Permanently Deleted

  • Owl [he/him]
    ·
    3 years ago

    Someone should construct an auxlang based on Mandarin. At least then we have simple, regular grammar as a base. They've got some uncommon phonemes and need a damn alphabet, but "try to apply Spanish pronunciation rules to Pinyin" is already better than your favorite auxlang. (Unless your favorite auxlang is Toki Pona, of course).

    • Mardoniush [she/her]
      ·
      edit-2
      3 years ago

      I'm sure the Korean Alphabet, which is damn near perfect, could be modified for use. (given I believe it started as a training alphabet for Chinese and then became common, much like Hieratic in Egypt.)

      • crime [she/her, any]
        ·
        edit-2
        3 years ago

        Hangul (Korean writing system) wasn't a training alphabet, it was a replacement for chinese characters which used to be used to represent written korean iirc. There was a lot of classism/sexism about it back in the 1400s when it was rolled out lol, nobility insisted on continuing to use Chinese characters for a long time.

        There are already some places in China (specifically the province that borders Korea) that uses some Hangul as well although I think that may be for a different dialect. It really is an ideal alphabet, I've been torn between trying to learn mandarin because it's more useful and Korean because the alphabet is way easier and I'm exposed to it more

        It's extra cool for watching Korean musical performances and stuff (esp rap) even if you don't know any Korean cause you can visually see all the rhymes when there's subtitles

          • crime [she/her, any]
            ·
            3 years ago

            No problem, I'm glad that time my adderall kicked in when i landed on the Wikipedia page for Hangul and spent hours reading about it actually came in handy lol

      • Owl [he/him]
        ·
        3 years ago

        Haha, my original draft of that comment also had that option. Yeah, stuffing Mandarin words into Hangul works too. Korean has a bunch of uncommon vowel sounds, but I think they mostly disappear when trying to using the intersection of it and Mandarin, so that should work.

    • Florn [they/them]
      ·
      3 years ago

      “try to apply Spanish pronunciation rules to Pinyin”

      I feel personally attacked

    • MarxGuns [comrade/them]
      ·
      3 years ago

      I’ve been thinking this alot lately as I learn mandarin. Maybe just re-lex mandarin with Esperanto words? My hope from hearing about Chinese learning Esperanto is that they’ll ‘mandarin-ify’ esperanto or create an esperantido that is.

      • Owl [he/him]
        ·
        3 years ago

        If we're putting actual effort in, my international conlang would be:

        • Use Mandarin grammar, but drop the counting words.
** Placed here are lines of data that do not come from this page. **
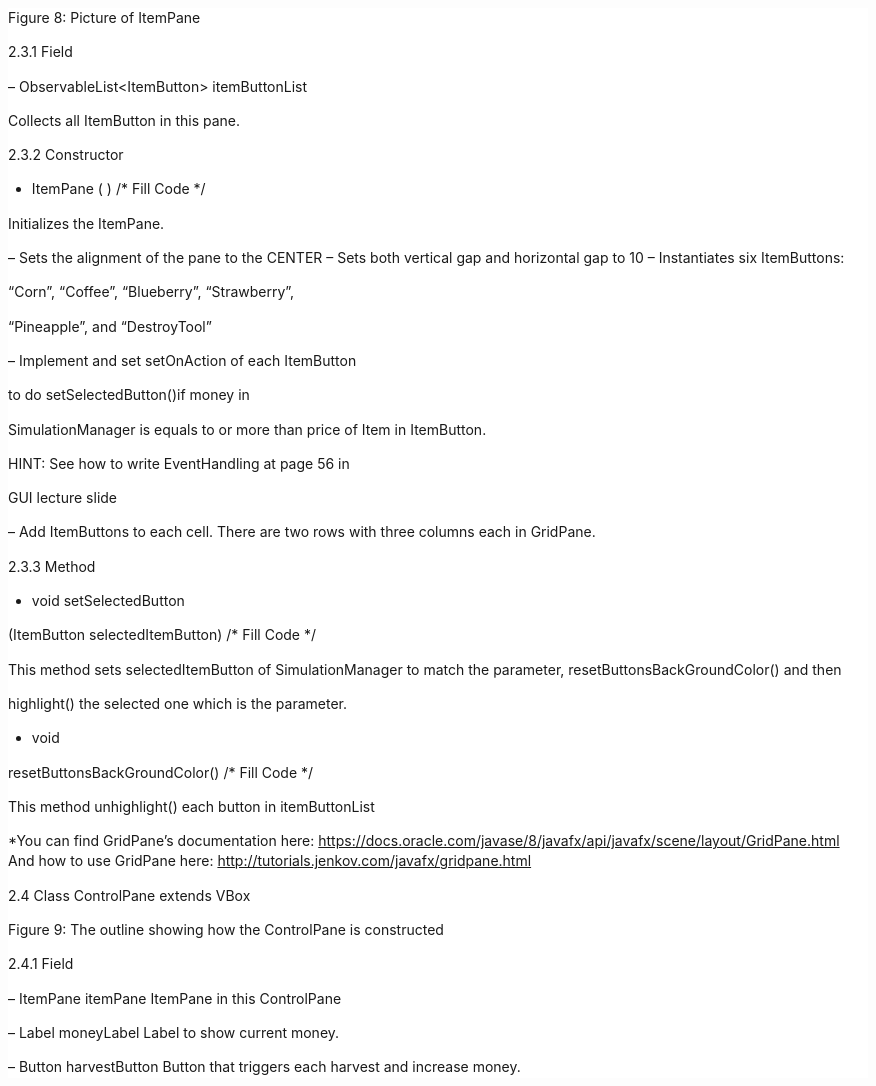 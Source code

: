 Figure 8: Picture of ItemPane

2.3.1 Field

– ObservableList&lt;ItemButton&gt; itemButtonList

Collects all ItemButton in this pane.

2.3.2 Constructor

+ ItemPane ( ) /* Fill Code */

Initializes the ItemPane.

– Sets the alignment of the pane to the CENTER – Sets both vertical gap and horizontal gap to 10 – Instantiates six ItemButtons:

“Corn”, “Coffee”, “Blueberry”, “Strawberry”,

“Pineapple”, and “DestroyTool”

– Implement and set setOnAction of each ItemButton

to do setSelectedButton()if money in

SimulationManager is equals to or more than price of Item in ItemButton.

HINT: See how to write EventHandling at page 56 in

GUI lecture slide

– Add ItemButtons to each cell. There are two rows with three columns each in GridPane.

2.3.3 Method

+ void setSelectedButton

(ItemButton selectedItemButton) /* Fill Code */

This method sets selectedItemButton of SimulationManager to match the parameter, resetButtonsBackGroundColor() and then

highlight() the selected one which is the parameter.

+ void

resetButtonsBackGroundColor() /* Fill Code */

This method unhighlight() each button in itemButtonList

*You can find GridPane’s documentation here: https://docs.oracle.com/javase/8/javafx/api/javafx/scene/layout/GridPane.html And how to use GridPane here: http://tutorials.jenkov.com/javafx/gridpane.html

2.4 Class ControlPane extends VBox

Figure 9: The outline showing how the ControlPane is constructed

2.4.1 Field

– ItemPane itemPane ItemPane in this ControlPane

– Label moneyLabel Label to show current money.

– Button harvestButton Button that triggers each harvest and increase money.
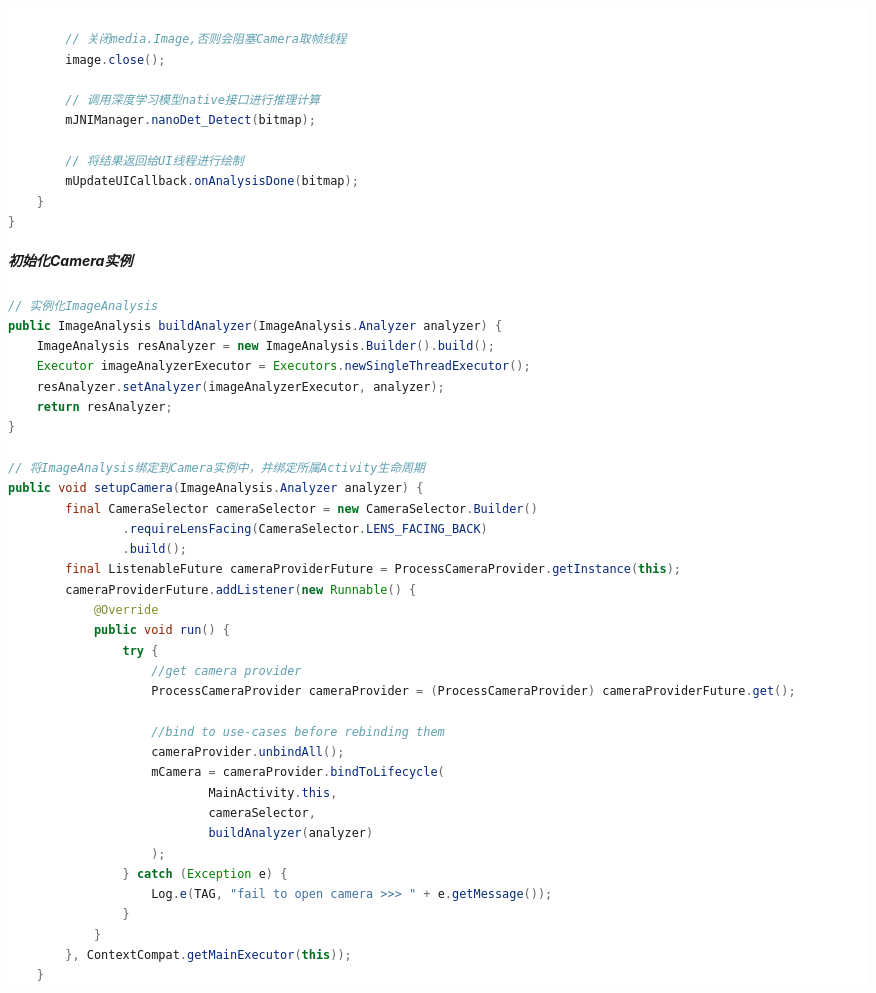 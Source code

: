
 ```java

        // 关闭media.Image,否则会阻塞Camera取帧线程
        image.close();
        
        // 调用深度学习模型native接口进行推理计算
        mJNIManager.nanoDet_Detect(bitmap);
        
        // 将结果返回给UI线程进行绘制
        mUpdateUICallback.onAnalysisDone(bitmap);
    }
}
```


##### 初始化Camera实例
```java
// 实例化ImageAnalysis
public ImageAnalysis buildAnalyzer(ImageAnalysis.Analyzer analyzer) {
    ImageAnalysis resAnalyzer = new ImageAnalysis.Builder().build();
    Executor imageAnalyzerExecutor = Executors.newSingleThreadExecutor();
    resAnalyzer.setAnalyzer(imageAnalyzerExecutor, analyzer);
    return resAnalyzer;
}

// 将ImageAnalysis绑定到Camera实例中，并绑定所属Activity生命周期
public void setupCamera(ImageAnalysis.Analyzer analyzer) {
        final CameraSelector cameraSelector = new CameraSelector.Builder()
                .requireLensFacing(CameraSelector.LENS_FACING_BACK)
                .build();
        final ListenableFuture cameraProviderFuture = ProcessCameraProvider.getInstance(this);
        cameraProviderFuture.addListener(new Runnable() {
            @Override
            public void run() {
                try {
                    //get camera provider
                    ProcessCameraProvider cameraProvider = (ProcessCameraProvider) cameraProviderFuture.get();

                    //bind to use-cases before rebinding them
                    cameraProvider.unbindAll();
                    mCamera = cameraProvider.bindToLifecycle(
                            MainActivity.this,
                            cameraSelector,
                            buildAnalyzer(analyzer)
                    );
                } catch (Exception e) {
                    Log.e(TAG, "fail to open camera >>> " + e.getMessage());
                }
            }
        }, ContextCompat.getMainExecutor(this));
    }
```
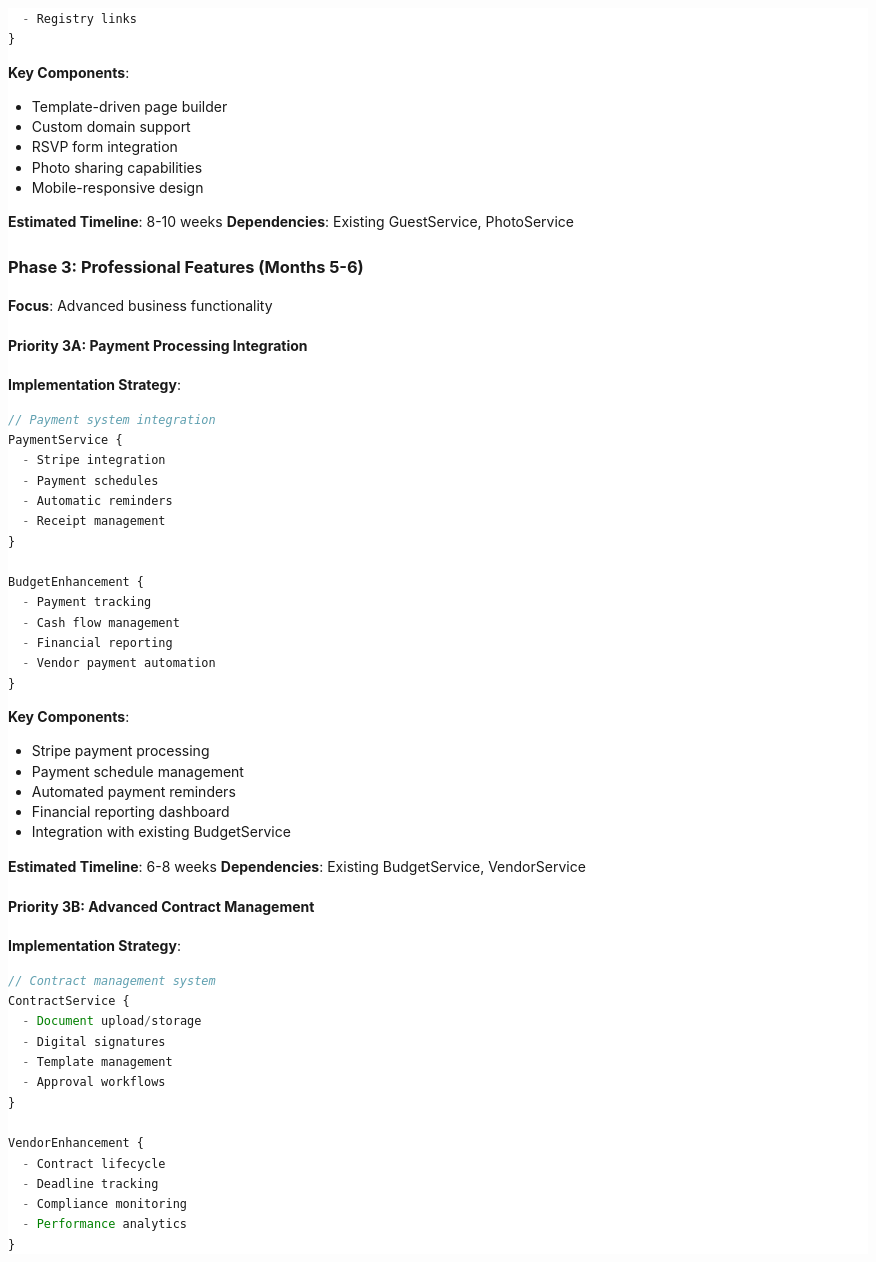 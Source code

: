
 ```typescript
  - Registry links
}
```

**Key Components**:
- Template-driven page builder
- Custom domain support
- RSVP form integration
- Photo sharing capabilities
- Mobile-responsive design

**Estimated Timeline**: 8-10 weeks
**Dependencies**: Existing GuestService, PhotoService

### Phase 3: Professional Features (Months 5-6)
**Focus**: Advanced business functionality

#### Priority 3A: Payment Processing Integration
**Implementation Strategy**:
```typescript
// Payment system integration
PaymentService {
  - Stripe integration
  - Payment schedules
  - Automatic reminders
  - Receipt management
}

BudgetEnhancement {
  - Payment tracking
  - Cash flow management
  - Financial reporting
  - Vendor payment automation
}
```

**Key Components**:
- Stripe payment processing
- Payment schedule management
- Automated payment reminders
- Financial reporting dashboard
- Integration with existing BudgetService

**Estimated Timeline**: 6-8 weeks
**Dependencies**: Existing BudgetService, VendorService

#### Priority 3B: Advanced Contract Management
**Implementation Strategy**:
```typescript
// Contract management system
ContractService {
  - Document upload/storage
  - Digital signatures
  - Template management
  - Approval workflows
}

VendorEnhancement {
  - Contract lifecycle
  - Deadline tracking
  - Compliance monitoring
  - Performance analytics
}
```
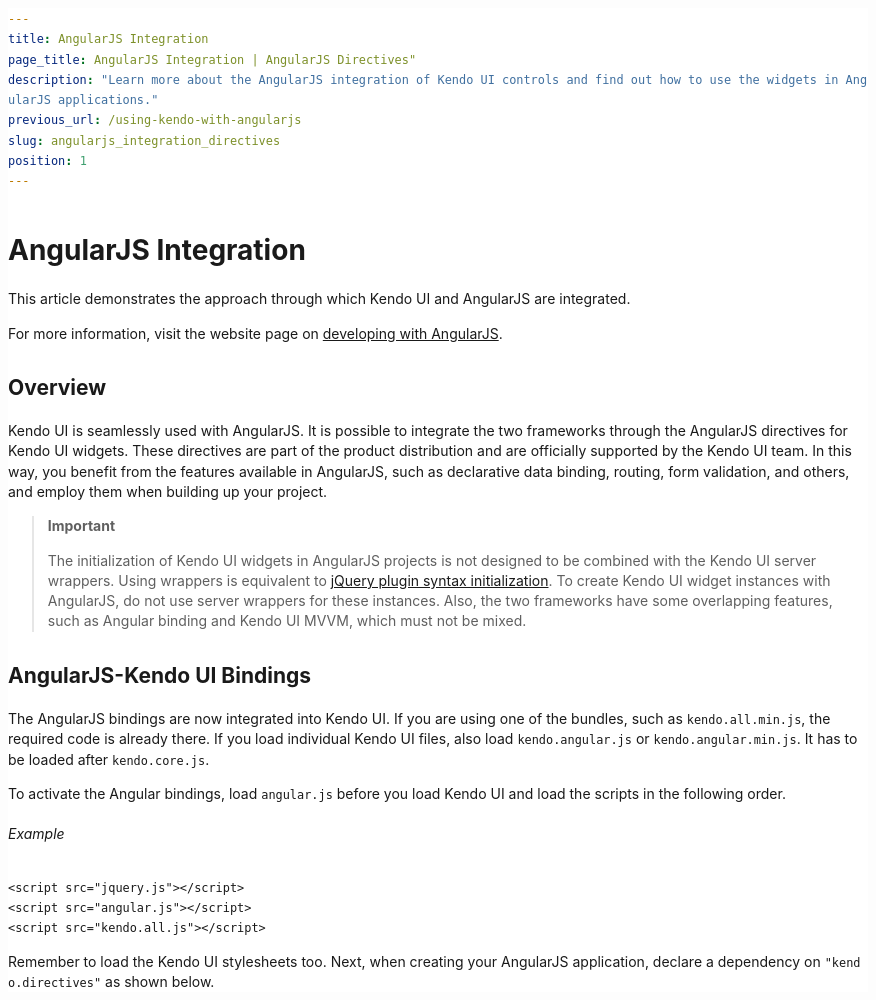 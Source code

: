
 ```yaml
---
title: AngularJS Integration
page_title: AngularJS Integration | AngularJS Directives"
description: "Learn more about the AngularJS integration of Kendo UI controls and find out how to use the widgets in AngularJS applications."
previous_url: /using-kendo-with-angularjs
slug: angularjs_integration_directives
position: 1
---
```


# AngularJS Integration

This article demonstrates the approach through which Kendo UI and AngularJS are integrated.

For more information, visit the website page on [developing with AngularJS](http://www.telerik.com/kendo-ui/angularjs-and-kendo-ui-framework-integration "Developing with AngularJS?").

## Overview

Kendo UI is seamlessly used with AngularJS. It is possible to integrate the two frameworks through the AngularJS directives for Kendo UI widgets. These directives are part of the product distribution and are officially supported by the Kendo UI team. In this way, you benefit from the features available in AngularJS, such as declarative data binding, routing, form validation, and others, and employ them when building up your project.

> **Important**
>
> The initialization of Kendo UI widgets in AngularJS projects is not designed to be combined with the Kendo UI server wrappers. Using wrappers is equivalent to [jQuery plugin syntax initialization](/intro/installation/jquery-initialization "Initialize a Widget Using jQuery Plug-in Syntax"). To create Kendo UI widget instances with AngularJS, do not use server wrappers for these instances. Also, the two frameworks have some overlapping features, such as Angular binding and Kendo UI MVVM, which must not be mixed.

## AngularJS-Kendo UI Bindings

The AngularJS bindings are now integrated into Kendo UI. If you are using one of the bundles, such as `kendo.all.min.js`, the required code is already there. If you load individual Kendo UI files, also load `kendo.angular.js` or `kendo.angular.min.js`. It has to be loaded after `kendo.core.js`.

To activate the Angular bindings, load `angular.js` before you load Kendo UI and load the scripts in the following order.

###### Example

    <script src="jquery.js"></script>
    <script src="angular.js"></script>
    <script src="kendo.all.js"></script>

Remember to load the Kendo UI stylesheets too. Next, when creating your AngularJS application, declare a dependency on `"kendo.directives"` as shown below.
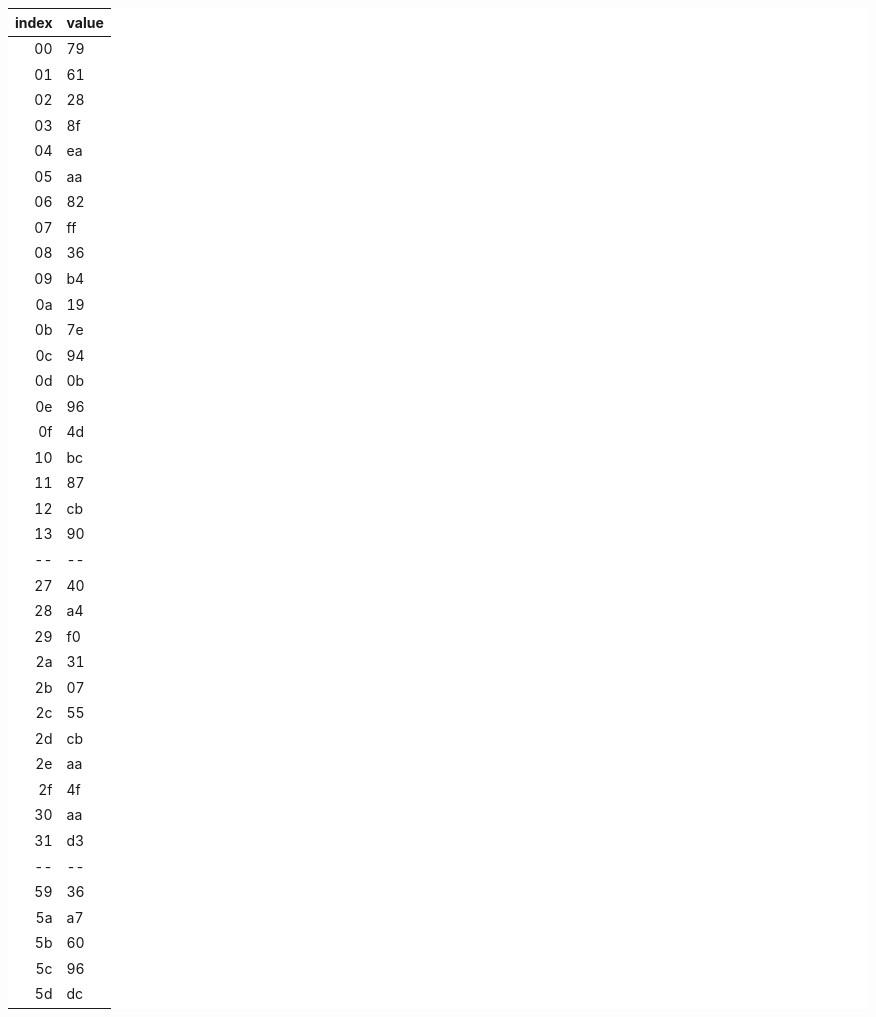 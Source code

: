 | index | value |
| ----: | :---- |
|00|79|
|01|61|
|02|28|
|03|8f|
|04|ea|
|05|aa|
|06|82|
|07|ff|
|08|36|
|09|b4|
|0a|19|
|0b|7e|
|0c|94|
|0d|0b|
|0e|96|
|0f|4d|
|10|bc|
|11|87|
|12|cb|
|13|90|
|--|--|
|27|40|
|28|a4|
|29|f0|
|2a|31|
|2b|07|
|2c|55|
|2d|cb|
|2e|aa|
|2f|4f|
|30|aa|
|31|d3|
|--|--|
|59|36|
|5a|a7|
|5b|60|
|5c|96|
|5d|dc| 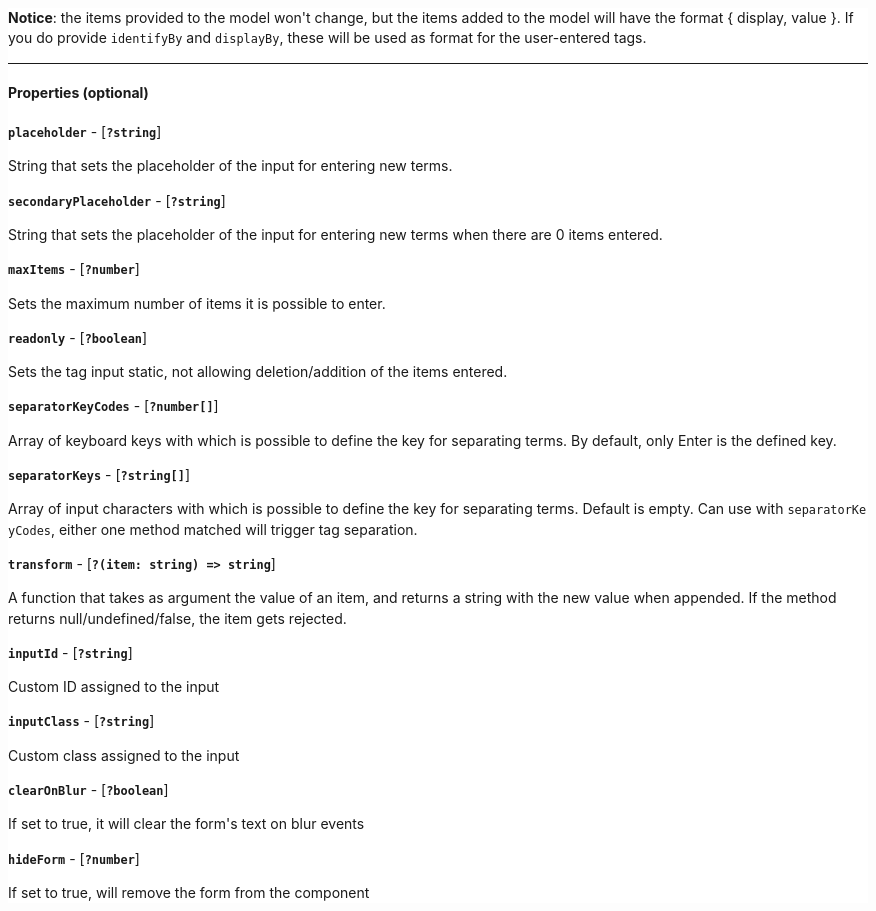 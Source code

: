**Notice**: the items provided to the model won't change, but the items added to the model will have the format { display, value }. If you do provide `identifyBy` and `displayBy`, these will be used as format for the user-entered tags.

---

#### Properties (optional)
**`placeholder`** - [**`?string`**]

String that sets the placeholder of the input for entering new terms.


**`secondaryPlaceholder`** - [**`?string`**]

String that sets the placeholder of the input for entering new terms when there are 0 items entered.


**`maxItems`** -  [**`?number`**]

Sets the maximum number of items it is possible to enter.


**`readonly`** - [**`?boolean`**]

Sets the tag input static, not allowing deletion/addition of the items entered.


**`separatorKeyCodes`** - [**`?number[]`**]

Array of keyboard keys with which is possible to define the key for separating terms. By default, only Enter is the defined key.


**`separatorKeys`** - [**`?string[]`**]

Array of input characters with which is possible to define the key for separating terms. Default is empty. Can use with `separatorKeyCodes`, either one method matched will trigger tag separation.


**`transform`** - [**`?(item: string) => string`**]

A function that takes as argument the value of an item, and returns a string with the new value when appended. If the method returns null/undefined/false, the item gets rejected.


**`inputId`** - [**`?string`**]

Custom ID assigned to the input


**`inputClass`** - [**`?string`**]

Custom class assigned to the input


**`clearOnBlur`** - [**`?boolean`**]

If set to true, it will clear the form's text on blur events


**`hideForm`** - [**`?number`**]

If set to true, will remove the form from the component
        • Use Latin characters because computers.

        • Use a regular pronunciation/spelling system that doesn't include globally uncommon sounds, so anything you manage to write in the language is generally pronounceable by everyone. Toki Pona does this well, though I think it's a little too restrictive.

        • Make a small official vocab of grammatically essential words (is/prepositions/time/questions), probably drawing from Mandarin since it's where the grammar came from.

        • Everything else is a loan word / every word you manage to spell in the spelling system is valid vocabulary. Try to use an English word if you know one (since it's already Like This), but use one from your native language or any other language, whatever, it's fine.

        • MarxGuns [comrade/them]
          ·
          edit-2
          3 years ago

          Use Mandarin grammar, but drop the counting words.

          Seems like Mandarin is kinda already dropping a lot of counting words, opting for just 个 a lot (though I'm still fairly new and still see lots of other counting words in the training material). I'm fine with that if it's separating out counting from 'number of' type constructs. But yeah, sometimes those counting words seem redundant.

          Use a regular pronunciation/spelling system ...

          Yeah, I really like this about toki pona, which I've also been tinkering with in parallel (and esperanto). I like that toki pona allows p, t, and k to sound more like b, d, and g too.

          Everything else, yeah, I agree. I wondered why toki pona didn't have more particle words like Mandarin though since it uses li, e, pi, etc. Might as well have something like "...吗?" and 的. And I really like the pluralization of pronouns with 们 (and how all pronouns are at least voiced with the same sound) so I wondered what toki pona would like with those.

          Regarding adding words not part of the core, i'm sure you could morph loan words from english to be more regular in this language, kinda like how both toki pona and esperanto do to varying degrees (or other natural languages like Mandarin itself does, at least for proper nouns) (edit, oops, i guess you did say if you can spell these loan words in this language which covers this).